### What to work on
Every record that follows should be copied exactly. No picture belongs in the copy.

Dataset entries

↓↓↓

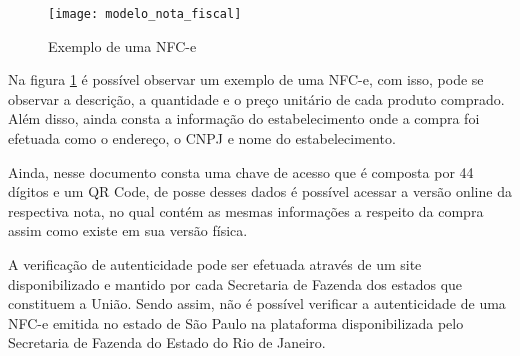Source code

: \begin{figure}[h]
    \centering
    \texttt{[image: modelo\_nota\_fiscal]}
    \caption{Exemplo de uma NFC-e}
    \label{modeloNfce}
\end{figure}

Na figura \ref{modeloNfce} é possível observar um exemplo de uma NFC-e, com isso, pode se observar a descrição, a quantidade e o preço unitário de cada produto comprado. Além disso, ainda consta a informação do estabelecimento onde a compra foi efetuada como o endereço, o CNPJ e nome do estabelecimento.

Ainda, nesse documento consta uma chave de acesso que é composta por 44 dígitos e um QR Code, de posse desses dados é possível acessar a versão online da respectiva nota, no qual contém as mesmas informações a respeito da compra assim como existe em sua versão física.


A verificação de autenticidade pode ser efetuada através de um site disponibilizado e mantido por cada Secretaria de Fazenda dos estados que constituem a União. Sendo assim, não é possível verificar a autenticidade de uma NFC-e emitida no estado de São Paulo na plataforma disponibilizada pelo Secretaria de Fazenda do Estado do Rio de Janeiro.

↑↑↑

### Written solution
Source code

: \begin{figure}[h]
    \centering
    \texttt{[image: modelo\_nota\_fiscal]}
    \caption{Exemplo de uma NFC-e}
    \label{modeloNfce}
\end{figure}

Na figura \ref{modeloNfce} é possível observar um exemplo de uma NFC-e, com isso, pode se observar a descrição, a quantidade e o preço unitário de cada produto comprado. Além disso, ainda consta a informação do estabelecimento onde a compra foi efetuada como o endereço, o CNPJ e nome do estabelecimento.

Ainda, nesse documento consta uma chave de acesso que é composta por 44 dígitos e um QR Code, de posse desses dados é possível acessar a versão online da respectiva nota, no qual contém as mesmas informações a respeito da compra assim como existe em sua versão física.


A verificação de autenticidade pode ser efetuada através de um site disponibilizado e mantido por cada Secretaria de Fazenda dos estados que constituem a União. Sendo assim, não é possível verificar a autenticidade de uma NFC-e emitida no estado de São Paulo na plataforma disponibilizada pelo Secretaria de Fazenda do Estado do Rio de Janeiro.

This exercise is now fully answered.